What Does RXTE Look At?

The Rossi X-ray Timing Explorer (RXTE) probes the physics of cosmic X-ray sources by taking their spectra and by making sensitive measurements of their variability over time scales ranging from milliseconds to years. This time behavior is a source of important information about processes and structures in X-ray binary systems, black holes, neutron stars, X-ray pulsars, and X-ray bursters.

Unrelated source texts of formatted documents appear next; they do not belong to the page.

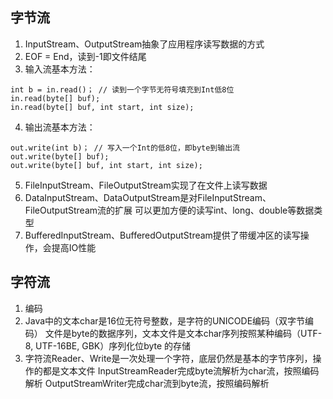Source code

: 

## 字节流
1. InputStream、OutputStream抽象了应用程序读写数据的方式
2. EOF = End，读到-1即文件结尾
3. 输入流基本方法：
```
int b = in.read()； // 读到一个字节无符号填充到Int低8位
in.read(byte[] buf); 
in.read(byte[] buf, int start, int size);
```
4. 输出流基本方法：
```
out.write(int b)； // 写入一个Int的低8位，即byte到输出流
out.write(byte[] buf); 
out.write(byte[] buf, int start, int size);
```
5. FileInputStream、FileOutputStream实现了在文件上读写数据
6. DataInputStream、DataOutputStream是对FileInputStream、FileOutputStream流的扩展
可以更加方便的读写int、long、double等数据类型
7. BufferedInputStream、BufferedOutputStream提供了带缓冲区的读写操作，会提高IO性能
## 字符流
1. 编码
2. Java中的文本char是16位无符号整数，是字符的UNICODE编码（双字节编码）
文件是byte的数据序列，文本文件是文本char序列按照某种编码（UTF-8, UTF-16BE, GBK）序列化位byte
的存储
3. 字符流Reader、Write是一次处理一个字符，底层仍然是基本的字节序列，操作的都是文本文件
InputStreamReader完成byte流解析为char流，按照编码解析
OutputStreamWriter完成char流到byte流，按照编码解析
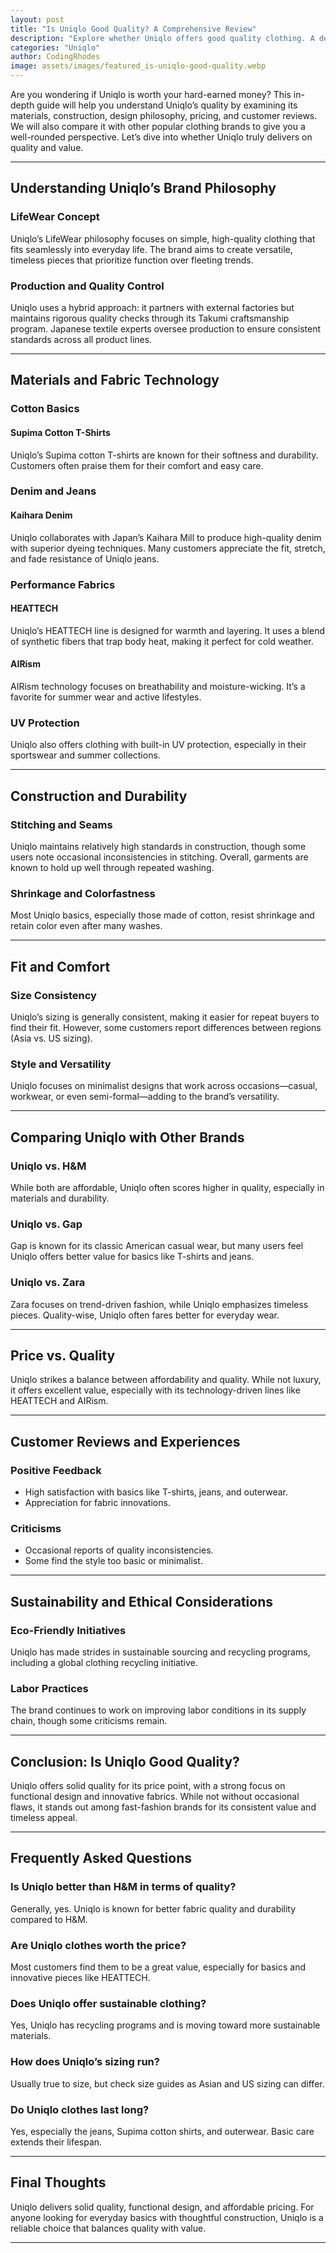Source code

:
 ```yaml
---
layout: post
title: "Is Uniqlo Good Quality? A Comprehensive Review"
description: "Explore whether Uniqlo offers good quality clothing. A detailed analysis of materials, customer reviews, and product performance."
categories: "Uniqlo"
author: CodingRhodes
image: assets/images/featured_is-uniqlo-good-quality.webp
---
```


Are you wondering if Uniqlo is worth your hard-earned money? This in-depth guide will help you understand Uniqlo’s quality by examining its materials, construction, design philosophy, pricing, and customer reviews. We will also compare it with other popular clothing brands to give you a well-rounded perspective. Let’s dive into whether Uniqlo truly delivers on quality and value.

---


## Understanding Uniqlo’s Brand Philosophy

### LifeWear Concept

Uniqlo’s LifeWear philosophy focuses on simple, high-quality clothing that fits seamlessly into everyday life. The brand aims to create versatile, timeless pieces that prioritize function over fleeting trends.

### Production and Quality Control

Uniqlo uses a hybrid approach: it partners with external factories but maintains rigorous quality checks through its Takumi craftsmanship program. Japanese textile experts oversee production to ensure consistent standards across all product lines.

---

## Materials and Fabric Technology

### Cotton Basics

#### Supima Cotton T-Shirts

Uniqlo’s Supima cotton T-shirts are known for their softness and durability. Customers often praise them for their comfort and easy care.

### Denim and Jeans

#### Kaihara Denim

Uniqlo collaborates with Japan’s Kaihara Mill to produce high-quality denim with superior dyeing techniques. Many customers appreciate the fit, stretch, and fade resistance of Uniqlo jeans.

### Performance Fabrics

#### HEATTECH

Uniqlo’s HEATTECH line is designed for warmth and layering. It uses a blend of synthetic fibers that trap body heat, making it perfect for cold weather.

#### AIRism

AIRism technology focuses on breathability and moisture-wicking. It’s a favorite for summer wear and active lifestyles.

### UV Protection

Uniqlo also offers clothing with built-in UV protection, especially in their sportswear and summer collections.

---

## Construction and Durability

### Stitching and Seams

Uniqlo maintains relatively high standards in construction, though some users note occasional inconsistencies in stitching. Overall, garments are known to hold up well through repeated washing.

### Shrinkage and Colorfastness

Most Uniqlo basics, especially those made of cotton, resist shrinkage and retain color even after many washes.

---

## Fit and Comfort

### Size Consistency

Uniqlo’s sizing is generally consistent, making it easier for repeat buyers to find their fit. However, some customers report differences between regions (Asia vs. US sizing).

### Style and Versatility

Uniqlo focuses on minimalist designs that work across occasions—casual, workwear, or even semi-formal—adding to the brand’s versatility.

---

## Comparing Uniqlo with Other Brands

### Uniqlo vs. H\&M

While both are affordable, Uniqlo often scores higher in quality, especially in materials and durability.

### Uniqlo vs. Gap

Gap is known for its classic American casual wear, but many users feel Uniqlo offers better value for basics like T-shirts and jeans.

### Uniqlo vs. Zara

Zara focuses on trend-driven fashion, while Uniqlo emphasizes timeless pieces. Quality-wise, Uniqlo often fares better for everyday wear.

---

## Price vs. Quality

Uniqlo strikes a balance between affordability and quality. While not luxury, it offers excellent value, especially with its technology-driven lines like HEATTECH and AIRism.

---

## Customer Reviews and Experiences

### Positive Feedback

* High satisfaction with basics like T-shirts, jeans, and outerwear.
* Appreciation for fabric innovations.

### Criticisms

* Occasional reports of quality inconsistencies.
* Some find the style too basic or minimalist.

---

## Sustainability and Ethical Considerations

### Eco-Friendly Initiatives

Uniqlo has made strides in sustainable sourcing and recycling programs, including a global clothing recycling initiative.

### Labor Practices

The brand continues to work on improving labor conditions in its supply chain, though some criticisms remain.

---

## Conclusion: Is Uniqlo Good Quality?

Uniqlo offers solid quality for its price point, with a strong focus on functional design and innovative fabrics. While not without occasional flaws, it stands out among fast-fashion brands for its consistent value and timeless appeal.

---

## Frequently Asked Questions

### Is Uniqlo better than H\&M in terms of quality?

Generally, yes. Uniqlo is known for better fabric quality and durability compared to H\&M.

### Are Uniqlo clothes worth the price?

Most customers find them to be a great value, especially for basics and innovative pieces like HEATTECH.

### Does Uniqlo offer sustainable clothing?

Yes, Uniqlo has recycling programs and is moving toward more sustainable materials.

### How does Uniqlo’s sizing run?

Usually true to size, but check size guides as Asian and US sizing can differ.

### Do Uniqlo clothes last long?

Yes, especially the jeans, Supima cotton shirts, and outerwear. Basic care extends their lifespan.

---

## Final Thoughts

Uniqlo delivers solid quality, functional design, and affordable pricing. For anyone looking for everyday basics with thoughtful construction, Uniqlo is a reliable choice that balances quality with value.

---


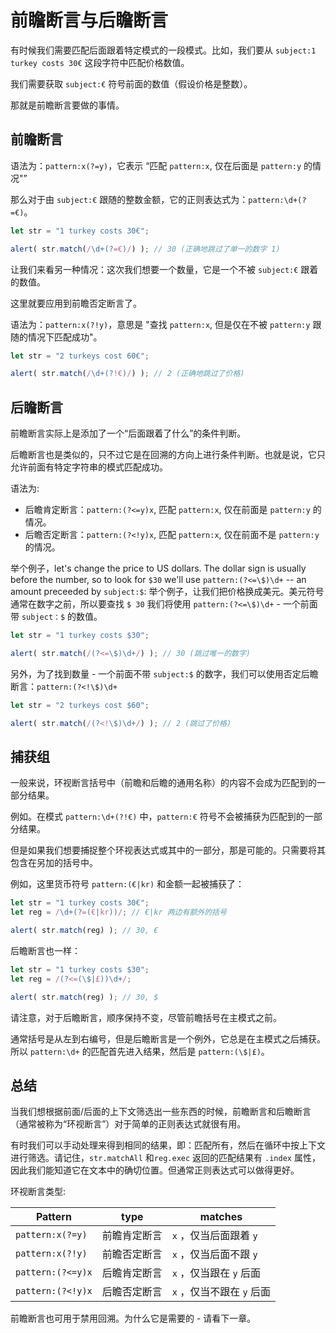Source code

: # 前瞻断言与后瞻断言

有时候我们需要匹配后面跟着特定模式的一段模式。比如，我们要从 `subject:1 turkey costs 30€` 这段字符中匹配价格数值。

我们需要获取 `subject:€` 符号前面的数值（假设价格是整数）。

那就是前瞻断言要做的事情。

## 前瞻断言

语法为：`pattern:x(?=y)`，它表示 “匹配 `pattern:x`, 仅在后面是 `pattern:y` 的情况"”

那么对于由 `subject:€` 跟随的整数金额，它的正则表达式为：`pattern:\d+(?=€)`。

```js run
let str = "1 turkey costs 30€";

alert( str.match(/\d+(?=€)/) ); // 30 (正确地跳过了单一的数字 1)
```

让我们来看另一种情况：这次我们想要一个数量，它是一个不被 `subject:€` 跟着的数值。

这里就要应用到前瞻否定断言了。

语法为：`pattern:x(?!y)`，意思是 "查找 `pattern:x`, 但是仅在不被 `pattern:y` 跟随的情况下匹配成功"。

```js run
let str = "2 turkeys cost 60€";

alert( str.match(/\d+(?!€)/) ); // 2 (正确地跳过了价格)
```

## 后瞻断言

前瞻断言实际上是添加了一个“后面跟着了什么”的条件判断。

后瞻断言也是类似的，只不过它是在回溯的方向上进行条件判断。也就是说，它只允许前面有特定字符串的模式匹配成功。

语法为:
- 后瞻肯定断言：`pattern:(?<=y)x`, 匹配 `pattern:x`, 仅在前面是 `pattern:y` 的情况。
- 后瞻否定断言：`pattern:(?<!y)x`, 匹配 `pattern:x`, 仅在前面不是 `pattern:y` 的情况。

举个例子，let's change the price to US dollars. The dollar sign is usually before the number, so to look for `$30` we'll use `pattern:(?<=\$)\d+` -- an amount preceeded by `subject:$`:
举个例子，让我们把价格换成美元。美元符号通常在数字之前，所以要查找 `$ 30` 我们将使用 `pattern:(?<=\$)\d+` - 一个前面带 `subject：$` 的数值。

```js run
let str = "1 turkey costs $30";

alert( str.match(/(?<=\$)\d+/) ); // 30 (跳过唯一的数字)
```

另外，为了找到数量 - 一个前面不带 `subject:$` 的数字，我们可以使用否定后瞻断言：`pattern:(?<!\$)\d+`

```js run
let str = "2 turkeys cost $60";

alert( str.match(/(?<!\$)\d+/) ); // 2 (跳过了价格)
```

## 捕获组

一般来说，环视断言括号中（前瞻和后瞻的通用名称）的内容不会成为匹配到的一部分结果。

例如。在模式 `pattern:\d+(?!€)` 中，`pattern:€` 符号不会被捕获为匹配到的一部分结果。

但是如果我们想要捕捉整个环视表达式或其中的一部分，那是可能的。只需要将其包含在另加的括号中。

例如，这里货币符号 `pattern:(€|kr)` 和金额一起被捕获了：

```js run
let str = "1 turkey costs 30€";
let reg = /\d+(?=(€|kr))/; // €|kr 两边有额外的括号

alert( str.match(reg) ); // 30, €
```

后瞻断言也一样：

```js run
let str = "1 turkey costs $30";
let reg = /(?<=(\$|£))\d+/;

alert( str.match(reg) ); // 30, $
```

请注意，对于后瞻断言，顺序保持不变，尽管前瞻括号在主模式之前。

通常括号是从左到右编号，但是后瞻断言是一个例外，它总是在主模式之后捕获。所以 `pattern:\d+` 的匹配首先进入结果，然后是 `pattern:(\$|£)`。

## 总结

当我们想根据前面/后面的上下文筛选出一些东西的时候，前瞻断言和后瞻断言（通常被称为“环视断言”）对于简单的正则表达式就很有用。

有时我们可以手动处理来得到相同的结果，即：匹配所有，然后在循环中按上下文进行筛选。请记住，`str.matchAll` 和`reg.exec` 返回的匹配结果有 `.index` 属性，因此我们能知道它在文本中的确切位置。但通常正则表达式可以做得更好。

环视断言类型:

| Pattern            | type             | matches |
|--------------------|------------------|---------|
| `pattern:x(?=y)`   | 前瞻肯定断言 | `x` ，仅当后面跟着 `y` |
| `pattern:x(?!y)`   | 前瞻否定断言 | `x` ，仅当后面不跟 `y` |
| `pattern:(?<=y)x` |  后瞻肯定断言 | `x` ，仅当跟在 `y` 后面 |
| `pattern:(?<!y)x` | 后瞻否定断言 | `x` ，仅当不跟在 `y` 后面 |

前瞻断言也可用于禁用回溯。为什么它是需要的 - 请看下一章。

Below is list of a few of the types of objects that RXTE observes:

binary star system

Binary star systems contain two stars that orbit around their common center of mass. Many of the stars in our Galaxy are part of a binary system. A special class of binary stars is X-ray binaries, so-called because they emit X-rays. X-ray binaries are made up of a normal star and a collapsed star (neutron star or black hole). These pairs produce X-rays if the stars are close enough together that material is pulled off the normal star by the gravity of the dense, collapsed star. The X-rays come from the area around the collapsed star where the material that is falling toward it is heated to very high temperatures (over a million degrees!).

 

 

An accretion disk is a relatively flat sheet of gas and dust surrounding a newborn star, a black hole, a neutron star, or any massive object growing in size by attracting material, usually from a companion star, as shown above. Matter from an accretion disk is heated as it falls onto the companion, emitting X-rays.

A black hole is a region of space from which neither radiation (light) nor matter can escape. We can most easily detect them in binary systems when we can observe the black hole pulling matter off its companion star into an orbiting disk. As the matter falls close to the event horizon of the black hole, it heats up, releasing X-rays.

A neutron star is the imploded core of a massive star produced by a supernova explosion. Its typical mass is 1.4 times the mass of the Sun and typical radius is about 5 miles. An X-ray pulsar is a rotating neutron star which generates regular pulses of radiation at X-ray wavelengths by accreting matter from a companion star. It may also emit radiation pulses at other wavelengths.

An X-ray burster is an X-ray source in which there may occur very short but very powerful bursts of X-rays. They usually last no longer than 10 seconds, but pack as much energy as the Sun emits in its corona in 3000 years. The bursts are due to sudden burning of hydrogen which has accumulated on the surface of a neutron star. X-ray bursters are usually found in binary systems where the companion star has a Sun-like mass.

Sometimes stars will let out a large amount of energy, which may be visible at more than one wavelength, and then seem to disappear or become quiet, energetically. We call these objects transients because their energy outburst is not permanent, but short-lived. Some transients have outbursts which occur at regular intervals or periodically. Others may outburst unpredictably; some sources have only been observed to burst once and then never again! Transient outbursts are due to a change in rate of material falling onto a neutron star or a black hole. The rate of the infalling material can change if there is an instability in a companion star or an instability in the accretion disk surrounding the neutron star or black hole. A good analogy for transient events is a fireworks display. Your X-ray detector may see a bright flash where there was none before, and then like a burst of fireworks, it fades away.